Era mesmo de propósito. Com o tempo “bestial” que estava… logo havia de lhe marcar trabalho para o dia seguinte… Já não poderia aproveitar aquele primeiro domingo de Primavera para tomar uma “banhoca” na praia… Teria de adiar a inauguração da “época balnear”. Ainda por cima, obrigara-o a estar todo aquele dia fechado em casa do Chefe para planearem uma série de “trabalhos”. Nem sequer conseguira uma aberta para comprar o jornal…

E, só depois do jantar, após a saída dos colegas, é que chegou o novo “recruta”, um magnífico “relojoeiro”, arranjado pelo Chefe, para prepararem o engenho para o dia seguinte. Seria para o meio-dia. E, desta vez, o Chefe determinou que a “encomenda” fosse entregue mais sobre a hora, para reduzir as possibilidades de novo fracasso.

Como já era tarde, ele dormiria lá em casa do Chefe e de lá sairia com o “embrulho” directamente para o local. Levaria mais de uma hora a pé, pois não iria correr riscos inúteis… Há sempre quem tenha boa memória…

 

No outro dia, Joãozinho “Azarento” acordou mesmo a tempo de cumprir o horário que havia estabelecido na véspera, enquanto não adormecia.

Agarrou no “objecto” e saiu… Comprou o jornal para ler mais tarde, descansadamente… Desta vez teria de ser ao contrário… E, se… Queria lá saber… Se calhar ainda era a melhor solução! Entrou numa cabine telefónica, onde se demorou pouco tempo… Ao sair viu as horas no seu relógio… E lá foi andando vagarosamente. Mais uma hora de caminho e outra para se safar…

Terminara o azar de Joãozinho “Azarento”. A cem metros do Ministério, o estrondo alarmou todas as pessoas que se encontravam nas redondezas. Felizmente, ninguém mais fora atingido.
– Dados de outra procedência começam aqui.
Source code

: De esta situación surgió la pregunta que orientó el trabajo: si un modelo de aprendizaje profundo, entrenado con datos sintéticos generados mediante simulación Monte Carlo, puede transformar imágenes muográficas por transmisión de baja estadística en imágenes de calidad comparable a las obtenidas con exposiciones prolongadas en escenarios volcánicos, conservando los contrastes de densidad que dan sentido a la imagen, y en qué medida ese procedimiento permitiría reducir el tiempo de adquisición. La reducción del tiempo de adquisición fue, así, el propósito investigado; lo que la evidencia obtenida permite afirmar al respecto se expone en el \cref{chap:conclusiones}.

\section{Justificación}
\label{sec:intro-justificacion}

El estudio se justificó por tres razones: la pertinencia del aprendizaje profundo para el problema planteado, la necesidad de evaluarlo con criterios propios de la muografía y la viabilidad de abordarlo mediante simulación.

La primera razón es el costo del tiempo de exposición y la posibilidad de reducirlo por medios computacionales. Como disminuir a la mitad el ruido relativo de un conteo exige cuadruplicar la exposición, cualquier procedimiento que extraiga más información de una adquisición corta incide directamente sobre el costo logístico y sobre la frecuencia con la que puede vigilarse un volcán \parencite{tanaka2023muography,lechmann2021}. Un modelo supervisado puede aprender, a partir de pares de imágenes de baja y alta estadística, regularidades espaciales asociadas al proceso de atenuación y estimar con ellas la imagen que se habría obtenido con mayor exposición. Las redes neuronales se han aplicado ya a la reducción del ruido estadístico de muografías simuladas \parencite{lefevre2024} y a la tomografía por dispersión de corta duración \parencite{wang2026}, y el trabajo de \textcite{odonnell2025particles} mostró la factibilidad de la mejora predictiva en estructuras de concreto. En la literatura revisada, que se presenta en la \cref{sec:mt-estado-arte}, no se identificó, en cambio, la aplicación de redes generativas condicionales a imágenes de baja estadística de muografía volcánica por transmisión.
Mas, Joãozinho “Azarento” voara mesmo pelos ares.

Cerca de dois minutos depois, o Insp. Nunes dos Santos, ao chegar ao local, com os seus agentes, encontrou um monte destroços… embora tivesse identificado imediatamente aquelas orelhas inconfundíveis.

Então, duvidou que se tratasse de mero acidente, e as suas suspeitas avolumaram-se ao descobrir, no meio dos despojos, um pequeno pedaço de papel com as seguintes anotações:

 

10/I/22/23/24 8/II/14/15/16 27/III/11/10/12

 

Extraordinário! O homem ia anotando os “prémios” de sua “apólice de seguro”… Era evidente. Mas, nem todos os números da última linha, escritos hoje, sem dúvida, correspondiam aos factos! Como explicar esta anomalia?

O Insp. afastou-se um pouco, para pensar com mais calma e, passados alguns instantes, encontrou a solução.

Voltou ao local, procurou com cuidado, encontrou… e ainda conseguiu confirmar a sua hipótese.

A verdade é que podia ter evitado aquela morte! Estava desolado, pois nem sequer poderia incriminar o culpado, que premeditara um mais que provável acidente para originar um verdadeiro suicídio involuntário.

 

Joãozinho “Azarento” morrera precisamente ao meio-dia. Paz à sua alma.

 

Convida-se, agora, o leitor a explicar este caso, justificando convenientemente a sua teoria.